Não digo que tenha ficado conformado com esta relação dialógica mas fiquei muito mais descansado por me parecer ter finalmente compreendido a origem do que se passa com as leis e o seu cumprimento em Portugal.

Rita Maria disse...

Há também um lado normativo nas leis, elas tentam, pelo menos, fazer sociedade para além de regrá-la. A lei escreve que nao pode existir discriminaçao e nao acaba automaticamente com ela, mas vai-a tornando, aos poucos, socialmente errada.

Cabe à lei portanto definir um ideal (o direito constitucional à habitaçao por exemplo) e depois regular a possibilidade de atingir esse ideal e quais as penalidades em que incorrem os que dele se afastarem. A lei define portanto que nao pode nunca haver formas ilegais da obtençao de provas, como a espionagem ou a tortura e define as penalidades e as consequências de quando esse ideal nao se cumpre.

Isto é um ideal, uma investigaçao sem tortura ou espionagem nao permitida em tribunal. Mas quando depois o tribunal recusa essas provas, obriga os autores da investigaçao a aproximar-se do ideal. Isto, claro, em jeito de exemplo.

E depois, se as leis nao definissem o padrao ideal, definiam o quê? O que poderia ser uma lei do "menos mau"?

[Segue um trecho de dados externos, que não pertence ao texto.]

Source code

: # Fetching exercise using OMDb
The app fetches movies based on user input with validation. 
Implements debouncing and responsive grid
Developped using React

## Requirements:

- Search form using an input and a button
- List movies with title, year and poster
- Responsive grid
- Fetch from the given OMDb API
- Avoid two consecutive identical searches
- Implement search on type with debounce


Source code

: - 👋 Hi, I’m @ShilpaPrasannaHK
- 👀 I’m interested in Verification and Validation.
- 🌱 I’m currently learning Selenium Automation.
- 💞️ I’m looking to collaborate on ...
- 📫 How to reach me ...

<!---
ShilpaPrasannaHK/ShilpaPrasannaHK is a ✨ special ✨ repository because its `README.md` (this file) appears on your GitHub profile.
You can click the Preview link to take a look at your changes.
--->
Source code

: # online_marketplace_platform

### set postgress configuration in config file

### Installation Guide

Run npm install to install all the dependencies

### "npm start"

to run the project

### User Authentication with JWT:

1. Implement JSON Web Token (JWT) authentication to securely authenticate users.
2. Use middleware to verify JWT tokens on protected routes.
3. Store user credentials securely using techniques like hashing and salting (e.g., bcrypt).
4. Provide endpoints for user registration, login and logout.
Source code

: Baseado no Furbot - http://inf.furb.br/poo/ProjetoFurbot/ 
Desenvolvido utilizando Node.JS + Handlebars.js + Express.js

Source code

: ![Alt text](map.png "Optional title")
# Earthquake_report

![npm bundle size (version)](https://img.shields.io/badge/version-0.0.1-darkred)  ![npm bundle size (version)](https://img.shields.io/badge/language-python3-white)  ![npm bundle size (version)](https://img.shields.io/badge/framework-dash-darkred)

PS: Muito interessante a crónica do Rui Tavares!

abrunho disse...

Voces lancaram o meu caminho de raciocinio para fora da estrada, mas para campos muito interessantes. Isto é muito interessante, mas preciso de tempo para tecer uma prosa... Mais tarde.

Anónimo disse...

hum, pois! as leis não são a justiça e/ou vice-versa.e diria mais, as leis (assim no plural é q está correcto) não são aplicadas da mesma forma, mesmo q os juízes sejam "regidos" pelas mesmas leis...

Anónimo disse...

hum, e agora até fiquei um bocadinho "apavorada" mas há imensas leis q desconheço. como as poderei respeitar? pq quebrar as regras qd as conhecemos é uma coisa e quebrá-las qd não as conhecemos
e outra e como provar q não as conhecemos e quem nos defende e que grande confusão vai na minha cabeça...

é por estas e por outras q gosto de te vir ler.